[[ TASK DATA, beginning ]]
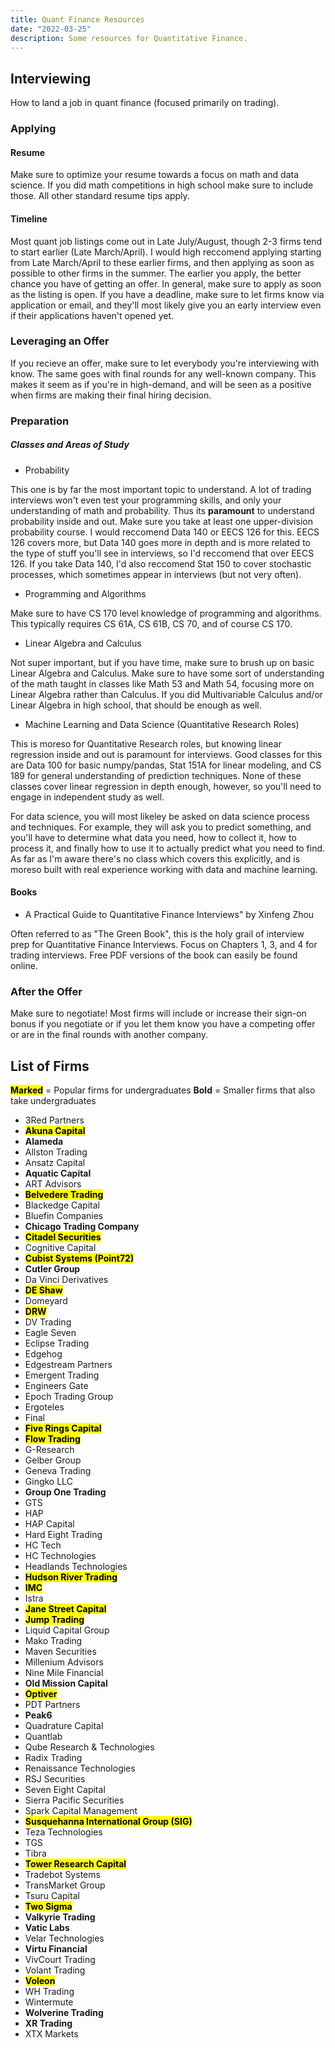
 ```yaml
---
title: Quant Finance Resources
date: "2022-03-25"
description: Some resources for Quantitative Finance.
---
```


## Interviewing

How to land a job in quant finance (focused primarily on trading).

### Applying

#### Resume

Make sure to optimize your resume towards a focus on math and data science. If you did math competitions in high school make sure to include those. All other standard resume tips apply.

#### Timeline

Most quant job listings come out in Late July/August, though 2-3 firms tend to start earlier (Late March/April). I would high reccomend applying starting from Late March/April to these earlier firms, and then applying as soon as possible to other firms in the summer. The earlier you apply, the better chance you have of getting an offer. In general, make sure to apply as soon as the listing is open. If you have a deadline, make sure to let firms know via application or email, and they'll most likely give you an early interview even if their applications haven't opened yet.

### Leveraging an Offer

If you recieve an offer, make sure to let everybody you're interviewing with know. The same goes with final rounds for any well-known company. This makes it seem as if you're in high-demand, and will be seen as a positive when firms are making their final hiring decision.

### Preparation

##### Classes and Areas of Study

- Probability

This one is by far the most important topic to understand. A lot of trading interviews won't even test your programming skills, and only your understanding of math and probability. Thus its **paramount** to understand probability inside and out. Make sure you take at least one upper-division probability course. I would reccomend Data 140 or EECS 126 for this. EECS 126 covers more, but Data 140 goes more in depth and is more related to the type of stuff you'll see in interviews, so I'd reccomend that over EECS 126. If you take Data 140, I'd also reccomend Stat 150 to cover stochastic processes, which sometimes appear in interviews (but not very often).

- Programming and Algorithms

Make sure to have CS 170 level knowledge of programming and algorithms. This typically requires CS 61A, CS 61B, CS 70, and of course CS 170.

- Linear Algebra and Calculus

Not super important, but if you have time, make sure to brush up on basic Linear Algebra and Calculus. Make sure to have some sort of understanding of the math taught in classes like Math 53 and Math 54, focusing more on Linear Algebra rather than Calculus. If you did Multivariable Calculus and/or Linear Algebra in high school, that should be enough as well.

- Machine Learning and Data Science (Quantitative Research Roles)

This is moreso for Quantitative Research roles, but knowing linear regression inside and out is paramount for interviews. Good classes for this are Data 100 for basic numpy/pandas, Stat 151A for linear modeling, and CS 189 for general understanding of prediction techniques. None of these classes cover linear regression in depth enough, however, so you'll need to engage in independent study as well.

For data science, you will most likeley be asked on data science process and techniques. For example, they will ask you to predict something, and you'll have to determine what data you need, how to collect it, how to process it, and finally how to use it to actually predict what you need to find. As far as I'm aware there's no class which covers this explicitly, and is moreso built with real experience working with data and machine learning.

#### Books

- A Practical Guide to Quantitative Finance Interviews" by Xinfeng Zhou

Often referred to as "The Green Book", this is the holy grail of interview prep for Quantitative Finance Interviews. Focus on Chapters 1, 3, and 4 for trading interviews. Free PDF versions of the book can easily be found online.

### After the Offer

Make sure to negotiate! Most firms will include or increase their sign-on bonus if you negotiate or if you let them know you have a competing offer or are in the final rounds with another company.

## List of Firms

<mark>**Marked**</mark> = Popular firms for undergraduates
**Bold** = Smaller firms that also take undergraduates

- 3Red Partners
- <mark>**Akuna Capital**</mark>
- **Alameda**
- Allston Trading
- Ansatz Capital
- **Aquatic Capital**
- ART Advisors
- <mark>**Belvedere Trading**</mark>
- Blackedge Capital
- Bluefin Companies
- **Chicago Trading Company**
- <mark>**Citadel Securities**</mark>
- Cognitive Capital
- <mark>**Cubist Systems (Point72)**</mark>
- **Cutler Group**
- Da Vinci Derivatives
- <mark>**DE Shaw**</mark>
- Domeyard
- <mark>**DRW**</mark>
- DV Trading
- Eagle Seven
- Eclipse Trading
- Edgehog
- Edgestream Partners
- Emergent Trading
- Engineers Gate
- Epoch Trading Group
- Ergoteles
- Final
- <mark>**Five Rings Capital**</mark>
- <mark>**Flow Trading**</mark>
- G-Research
- Gelber Group
- Geneva Trading
- Gingko LLC
- **Group One Trading**
- GTS
- HAP
- HAP Capital
- Hard Eight Trading
- HC Tech
- HC Technologies
- Headlands Technologies
- <mark>**Hudson River Trading**</mark>
- <mark>**IMC**</mark>
- Istra
- <mark>**Jane Street Capital**</mark>
- <mark>**Jump Trading**</mark>
- Liquid Capital Group
- Mako Trading
- Maven Securities
- Millenium Advisors
- Nine Mile Financial
- **Old Mission Capital**
- <mark>**Optiver**</mark>
- PDT Partners
- **Peak6**
- Quadrature Capital
- Quantlab
- Qube Research & Technologies
- Radix Trading
- Renaissance Technologies
- RSJ Securities
- Seven Eight Capital
- Sierra Pacific Securities
- Spark Capital Management
- <mark>**Susquehanna International Group (SIG)**</mark>
- Teza Technologies
- TGS
- Tibra
- <mark>**Tower Research Capital**</mark>
- Tradebot Systems
- TransMarket Group
- Tsuru Capital
- <mark>**Two Sigma**</mark>
- **Valkyrie Trading**
- **Vatic Labs**
- Velar Technologies
- **Virtu Financial**
- VivCourt Trading
- Volant Trading
- <mark>**Voleon**</mark>
- WH Trading
- Wintermute
- **Wolverine Trading**
- **XR Trading**
- XTX Markets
[[ TASK DATA, end ]]
■ ACTIVITY
From the first line of the records through the line containing "#### Timeline", please output exactly those lines and nothing more, leaving out the pictures.

■ RESPONSE BELOW
 ```yaml
---
title: Quant Finance Resources
date: "2022-03-25"
description: Some resources for Quantitative Finance.
---
```


## Interviewing

How to land a job in quant finance (focused primarily on trading).

### Applying

#### Resume

Make sure to optimize your resume towards a focus on math and data science. If you did math competitions in high school make sure to include those. All other standard resume tips apply.

#### Timeline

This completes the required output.